38.—(1) A member of the Garda Síochána or an officer of customs and excise may seize and, in accordance with this section, detain any cash which is being imported into or exported from the State if its amount is not less than the prescribed sum and he has reasonable grounds for suspecting that it directly or indirectly represents any person’s proceeds of, or is intended by any person for use in, drug trafficking.

(2) Cash seized by virtue of this section shall not be detained for more than forty-eight hours unless its detention beyond forty-eight hours is authorised by an order made by a judge of the District Court and no such order shall be made unless the judge is satisfied—

( a ) that there are reasonable grounds for the suspicion mentioned in subsection (1) of this section, and

( b ) that detention of the cash beyond forty-eight hours is justified while its origin or derivation is further investigated or consideration is given to the institution (whether in the State or elsewhere) of criminal proceedings against any person for an offence with which the cash is connected.

(3) Any order under subsection (2) of this section shall authorise the continued detention of the cash to which it relates for such period, not exceeding three months beginning with the date of the order, as may be specified in the order, and a judge of the District Court, if satisfied as to the matters mentioned in that subsection, may thereafter from time to time by order authorise the further detention of the cash but so that—

( a ) no period of detention specified in such an order, shall exceed three months beginning with the date of the order; and

( b ) the total period of detention shall not exceed two years from the date of the order under subsection (2) of this section.

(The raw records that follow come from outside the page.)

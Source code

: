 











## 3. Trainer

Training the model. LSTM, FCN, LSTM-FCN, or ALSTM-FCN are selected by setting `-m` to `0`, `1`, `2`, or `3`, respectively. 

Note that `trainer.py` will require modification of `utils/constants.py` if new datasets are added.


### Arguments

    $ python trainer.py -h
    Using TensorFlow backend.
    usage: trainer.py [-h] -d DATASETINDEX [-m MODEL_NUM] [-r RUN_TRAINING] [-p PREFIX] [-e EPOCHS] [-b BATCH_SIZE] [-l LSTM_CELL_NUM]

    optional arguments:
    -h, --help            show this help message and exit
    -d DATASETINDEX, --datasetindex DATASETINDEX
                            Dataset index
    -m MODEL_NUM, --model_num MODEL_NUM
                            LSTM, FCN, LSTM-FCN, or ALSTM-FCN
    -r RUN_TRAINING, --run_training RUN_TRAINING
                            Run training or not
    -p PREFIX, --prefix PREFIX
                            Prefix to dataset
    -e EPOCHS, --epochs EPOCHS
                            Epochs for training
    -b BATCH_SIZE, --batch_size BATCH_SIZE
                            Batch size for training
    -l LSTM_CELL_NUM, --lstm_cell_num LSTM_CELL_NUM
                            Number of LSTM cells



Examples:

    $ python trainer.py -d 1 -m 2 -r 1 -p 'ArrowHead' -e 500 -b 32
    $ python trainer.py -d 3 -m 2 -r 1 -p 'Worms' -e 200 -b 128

(4) Any application for an order under subsection (2) or (3) of this section may be made by a member of the Garda Síochána or an officer of customs and excise.

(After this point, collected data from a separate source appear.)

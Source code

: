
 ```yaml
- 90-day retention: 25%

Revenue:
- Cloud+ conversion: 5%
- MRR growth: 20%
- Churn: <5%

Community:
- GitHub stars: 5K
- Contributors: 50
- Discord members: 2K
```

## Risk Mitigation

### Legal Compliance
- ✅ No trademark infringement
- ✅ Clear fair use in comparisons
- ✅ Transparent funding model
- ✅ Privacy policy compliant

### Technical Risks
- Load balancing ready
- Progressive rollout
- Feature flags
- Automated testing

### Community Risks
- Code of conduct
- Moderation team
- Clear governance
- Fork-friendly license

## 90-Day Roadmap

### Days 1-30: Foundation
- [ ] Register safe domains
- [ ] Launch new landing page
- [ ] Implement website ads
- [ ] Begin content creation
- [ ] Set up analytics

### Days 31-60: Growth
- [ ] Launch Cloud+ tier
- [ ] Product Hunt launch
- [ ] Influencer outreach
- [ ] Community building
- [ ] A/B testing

(5) At any time while cash is detained by virtue of the foregoing provisions of this section a judge of the District Court may direct its release if satisfied—

( a ) on an application made by the person from whom it was seized or a person by or on whose behalf it was being imported or exported, that there are no, or are no longer, any such grounds for its detention as are mentioned in subsection (2) of this section, or

( b ) on an application made by any other person, that detention of the cash is not for that or any other reason justified.

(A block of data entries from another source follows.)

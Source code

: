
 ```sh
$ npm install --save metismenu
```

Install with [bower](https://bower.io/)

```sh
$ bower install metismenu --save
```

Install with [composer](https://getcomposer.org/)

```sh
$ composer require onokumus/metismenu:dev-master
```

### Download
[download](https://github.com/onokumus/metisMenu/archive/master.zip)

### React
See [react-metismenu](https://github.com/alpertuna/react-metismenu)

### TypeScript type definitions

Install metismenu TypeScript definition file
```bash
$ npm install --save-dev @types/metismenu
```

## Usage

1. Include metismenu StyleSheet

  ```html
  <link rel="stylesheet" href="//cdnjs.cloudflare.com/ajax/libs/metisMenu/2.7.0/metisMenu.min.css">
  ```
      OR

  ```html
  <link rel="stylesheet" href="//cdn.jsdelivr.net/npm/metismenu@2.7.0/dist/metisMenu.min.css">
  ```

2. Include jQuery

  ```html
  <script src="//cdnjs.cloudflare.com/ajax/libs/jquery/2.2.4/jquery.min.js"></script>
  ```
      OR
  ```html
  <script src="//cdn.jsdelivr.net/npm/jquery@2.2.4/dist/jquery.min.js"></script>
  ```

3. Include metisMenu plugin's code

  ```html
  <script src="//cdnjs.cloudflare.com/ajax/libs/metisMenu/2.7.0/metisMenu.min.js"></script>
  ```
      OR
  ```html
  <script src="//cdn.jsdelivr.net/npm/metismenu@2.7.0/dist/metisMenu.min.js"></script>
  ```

(6) If at a time when any cash is being detained by virtue of the foregoing provisions of this section—

( a ) an application for its forfeiture is made under section 39 of this Act; or

( b ) proceedings are instituted (whether in the State or elsewhere) against any person for an offence with which the cash is connected,

the cash shall not be released until any proceedings pursuant to the application or, as the case may be, the proceedings for that offence have been concluded.

20.—Section 38 of the Act of 1994 is hereby amended—

(a) by the substitution of the following subsections for subsection (1):

“(1) A member of the Garda Síochána or an officer of customs and excise may search a person if the member or officer has reasonable grounds for suspecting that—

(a) the person is importing or exporting, or intends or is about to import or export, an amount of cash which is not less than the prescribed sum, and

(b) the cash directly or indirectly represents the proceeds of crime or is intended by any person for use in connection with any criminal conduct.

(1A) A member of the Garda Síochána or an officer of the Revenue Commissioners may seize and in accordance with this section detain any cash (including cash found during a search under subsection (1)) if—

(a) its amount is not less than the prescribed sum, and

(b) he or she has reasonable grounds for suspecting that it directly or indirectly represents the proceeds of crime or is intended by any person for use in any criminal conduct.?,

and

(b) by the insertion of the following subsection after subsection (3):

“(3A) Where an application is made under section 39(1) for an order for the forfeiture of cash detained under this section, the cash shall, notwithstanding subsection (3), continue to be so detained until the application is finally determined.?.